We are celebrating 5 glorious years of The French Dart this week!
Today, I’m going to share a bit of the inspiration behind the original French Dart, which was actually made about 4 or 5 years before I released her. Before she was even a twinkle in the eye of a pattern company!
| One of the first French Darts! |
The beginning | I usually make with a purpose, so as with most things I make, it solved a problem. I needed a dress. More specifically I need a very tidy dress/outfit as I was working in a bridal shop, which involved spending a large part of my day on the floor fluffing hems, trains and veils. The upside is I can now tie a very nice chocolate box bow.
Now, I am not know as a very tidy, formal, dressy person that you would expect to see in a bridal shop. And luckily for me they were a very relaxed shop, but there was a no denim policy. So that would be 90% of my wardrobe then. Hence, the dress dilemma.
So that was the actual inspiration…
- a dress that could be worn to work that I wouldn’t really need to think about again
- worn with leggings and boots (that shop was cold!)
- I could move in it easily.
- And bend over in…without giving everyone in the shop an eyeful.
- And had pockets.
- Would be comfortable all day.
- Secret pyjamas for work before it was an Instagram hashtag.

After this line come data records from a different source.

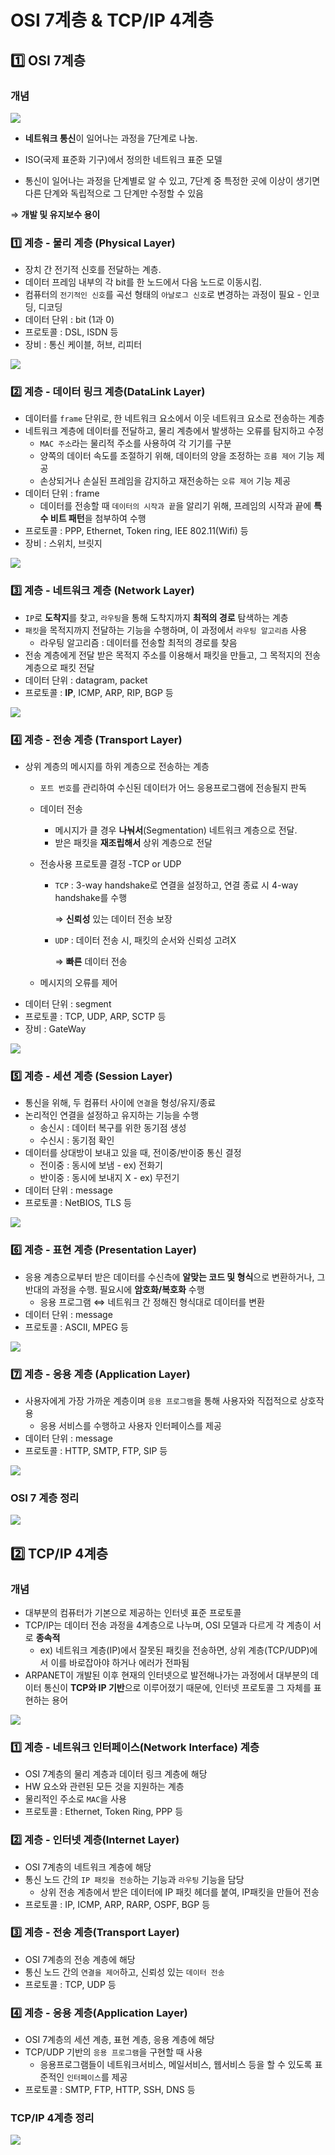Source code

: # OSI 7계층 & TCP/IP 4계층

## 1️⃣ OSI 7계층

### 개념
![](/Network/img/network_osi_tcpip_1.png)

- **네트워크 통신**이 일어나는 과정을 7단계로 나눔. 

- ISO(국제 표준화 기구)에서 정의한 네트워크 표준 모델

- 통신이 일어나는 과정을 단계별로 알 수 있고, 7단계 중 특정한 곳에 이상이 생기면 다른 단계와 독립적으로 그 단계만 수정할 수 있음

⇒ **개발 및 유지보수 용이**

### 1️⃣ 계층 - 물리  계층 (Physical Layer)
- 장치 간 전기적 신호를 전달하는 계층.
- 데이터 프레임 내부의 각 bit를 한 노드에서 다음 노드로 이동시킴.
- 컴퓨터의 `전기적인 신호`를 곡선 형태의 `아날로그 신호`로 변경하는 과정이 필요 - 인코딩, 디코딩
- 데이터 단위 : bit (1과 0)
- 프로토콜 : DSL, ISDN 등
- 장비  : 통신 케이블, 허브, 리피터
  
![](/Network/img/network_osi_tcpip_2.png)

### 2️⃣ 계층 - 데이터 링크 계층(DataLink Layer)
- 데이터를 `frame` 단위로, 한 네트워크 요소에서 이웃 네트워크 요소로 전송하는 계층
- 네트워크 계층에 데이터를 전달하고, 물리 계층에서 발생하는 오류를 탐지하고 수정
    - `MAC 주소`라는 물리적 주소를 사용하여 각 기기를 구분
    - 양쪽의 데이터 속도를 조절하기 위해, 데이터의 양을 조정하는 `흐름 제어` 기능 제공
    - 손상되거나 손실된 프레임을 감지하고 재전송하는 `오류 제어` 기능 제공
- 데이터 단위 : frame
    - 데이터를 전송할 때 `데이터의 시작과 끝`을 알리기 위해, 프레임의 시작과 끝에 **특수 비트 패턴**을 첨부하여 수행
- 프로토콜 : PPP, Ethernet, Token ring, IEE 802.11(Wifi) 등
- 장비  : 스위치, 브릿지

![](/Network/img/network_osi_tcpip_3.png)

### 3️⃣ 계층 - 네트워크 계층 (Network Layer)
- `IP`로 **도착지**를 찾고, `라우팅`을 통해 도착지까지 **최적의 경로** 탐색하는 계층
- `패킷`을 목적지까지 전달하는 기능을 수행하며, 이 과정에서 `라우팅 알고리즘` 사용
    - 라우팅 알고리즘 : 데이터를 전송할 최적의 경로를 찾음
- 전송 계층에게 전달 받은 목적지 주소를 이용해서 패킷을 만들고, 그 목적지의 전송 계층으로 패킷 전달
- 데이터 단위 : datagram, packet
- 프로토콜 : **IP**, ICMP, ARP, RIP, BGP 등

![](/Network/img/network_osi_tcpip_4.png)

### 4️⃣ 계층 - 전송 계층 (Transport Layer)
- 상위 계층의 메시지를 하위 계층으로 전송하는 계층
    - `포트 번호`를 관리하여 수신된 데이터가 어느 응용프로그램에 전송될지 판독
    - 데이터 전송
        - 메시지가 클 경우 **나눠서**(Segmentation) 네트워크 계층으로 전달.
        - 받은 패킷을 **재조립해서** 상위 계층으로 전달
    - 전송사용 프로토콜 결정 -TCP or UDP
        - `TCP` :  3-way handshake로 연결을 설정하고, 연결 종료 시 4-way handshake를 수행
            
          ⇒ **신뢰성** 있는 데이터 전송 보장
            
        - `UDP` : 데이터 전송 시, 패킷의 순서와 신뢰성 고려X
            
          ⇒ **빠른** 데이터 전송
            
    - 메시지의 오류를 제어
- 데이터 단위 : segment
- 프로토콜 : TCP, UDP, ARP, SCTP 등
- 장비 : GateWay

![](/Network/img/network_osi_tcpip_5.png)
 
### 5️⃣ 계층 - 세션 계층 (Session Layer)
- 통신을 위해, 두 컴퓨터 사이에 `연결`을 형성/유지/종료
- 논리적인 연결을 설정하고 유지하는 기능을 수행
    - 송신시 : 데이터 복구를 위한 동기점 생성
    - 수신시 : 동기점 확인
- 데이터를 상대방이 보내고 있을 때, 전이중/반이중 통신 결정
    - 전이중 : 동시에 보냄 - ex) 전화기
    - 반이중 : 동시에 보내지 X - ex) 무전기
- 데이터 단위 : message
- 프로토콜 : NetBIOS, TLS 등
  
![](/Network/img/network_osi_tcpip_6.png)

### 6️⃣ 계층 - 표현 계층 (Presentation Layer)
- 응용 계층으로부터 받은 데이터를 수신측에 **알맞는 코드 및 형식**으로 변환하거나, 그 반대의 과정을 수행. 필요시에 **암호화/복호화** 수행
    - 응용 프로그램 ⇔ 네트워크 간 정해진 형식대로 데이터를 변환
- 데이터 단위 : message
- 프로토콜 : ASCII, MPEG 등

![](/Network/img/network_osi_tcpip_7.png)

### 7️⃣ 계층 - 응용 계층 (Application Layer)
- 사용자에게 가장 가까운 계층이며 `응용 프로그램`을 통해 사용자와 직접적으로 상호작용
    - 응용 서비스를 수행하고 사용자 인터페이스를 제공
- 데이터 단위 : message
- 프로토콜 : HTTP, SMTP, FTP, SIP 등

![](/Network/img/network_osi_tcpip_8.png)

### OSI 7 계층 정리
![](/Network/img/network_osi_tcpip_10.png)

## 2️⃣ TCP/IP 4계층

### 개념
- 대부분의 컴퓨터가 기본으로 제공하는 인터넷 표준 프로토콜
- TCP/IP는 데이터 전송 과정을 4계층으로 나누며, OSI 모델과 다르게 각 계층이 서로 **종속적**
    - ex) 네트워크 계층(IP)에서 잘못된 패킷을 전송하면, 상위 계층(TCP/UDP)에서 이를 바로잡아야 하거나 에러가 전파됨
- ARPANET이 개발된 이후 현재의 인터넷으로 발전해나가는 과정에서 대부분의 데이터 통신이 **TCP와 IP 기반**으로 이루어졌기 때문에, 인터넷 프로토콜 그 자체를 표현하는 용어

![](/Network/img/network_osi_tcpip_9.png)

### 1️⃣ 계층 - 네트워크 인터페이스(Network Interface) 계층 
- OSI 7계층의 물리 계층과 데이터 링크 계층에 해당
- HW 요소와 관련된 모든 것을 지원하는 계층
- 물리적인 주소로 `MAC`을 사용
- 프로토콜 : Ethernet, Token Ring, PPP 등

### 2️⃣ 계층 - 인터넷 계층(Internet Layer)
- OSI 7계층의 네트워크 계층에 해당
- 통신 노드 간의 `IP 패킷을 전송`하는 기능과 `라우팅` 기능을 담당
    - 상위 전송 계층에서 받은 데이터에 IP 패킷 헤더를 붙여, IP패킷을 만들어 전송
- 프로토콜 : IP, ICMP, ARP, RARP, OSPF, BGP 등

### 3️⃣ 계층 - 전송 계층(Transport Layer)
- OSI 7계층의 전송 계층에 해당
- 통신 노드 간의 `연결을 제어`하고, 신뢰성 있는 `데이터 전송`
- 프로토콜 : TCP, UDP 등
   
### 4️⃣ 계층 - 응용 계층(Application Layer)
- OSI 7계층의 세션 계층, 표현 계층, 응용 계층에 해당
- TCP/UDP 기반의 `응용 프로그램`을 구현할 때 사용
    - 응용프로그램들이 네트워크서비스, 메일서비스, 웹서비스 등을 할 수 있도록 표준적인 `인터페이스`를 제공
- 프로토콜 : SMTP, FTP, HTTP, SSH, DNS 등

### TCP/IP 4계층 정리
![](/Network/img/network_osi_tcpip_11.png)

To design it I just worked backwards from what I needed it to do.
And once you start combining that much need practicality of design with my influences – The French dart pretty much designed itself!
The first one was made in navy linen, and was worn until it could be worn no more (I love linen, but several years of wear frustratingly sent it into holes). This was replaced by a new navy linen a few years ago. Which will be replaced with another at some point I’m sure.
Influences | my design inspiration has always come from practicality. I like a design to function in everyday use. Something that you touch or use everyday shouldn’t be irritating; it should almost be unnoticed, wether that is your car, your fork or your dress.
Everything you experience becomes an influence. But a major one of mine is a lifetime of watching old films…I’d come home from school and my mum was watching the afternoon film – usually black and white, from the 60s, she favoured the British crime dramas and Ealing comedies. I was less fussy and pretty much watched anything – American or British 1940s – 1970s, no film is safe! The interiors were as inspiring as the clothes for me. And just one more thing…should you find yourself at a loose end on a Sunday afternoon…I can confirm that Columbo is wardrobe gold.
So I naturally took a little inspiration from what I knew…Doris and Audrey…
Doris Day | Looking fabulous – images from Pillow Talk / Lover Come Back / Do Not Disturb
AUDREY HEPBURN | I admit to having a slight obsession with this jumper from Breakfast a Tiffany’s (1961). Givenchy is credited as principle wardrobe (not sure if that includes the jumper) with Edith Head as costume supervisor
And then we have this dress from How to Steal a Million (1966) again by Givenchy.
Ok, so there’s no actual reason for that hat and sunglasses to be here, just seemed rude not to include!
And now we have a little random assortment of inspiration from my Pinterest board (imaginatively entitled ‘Vintage’) that I have collected over the years. You can certainly see a theme had developed!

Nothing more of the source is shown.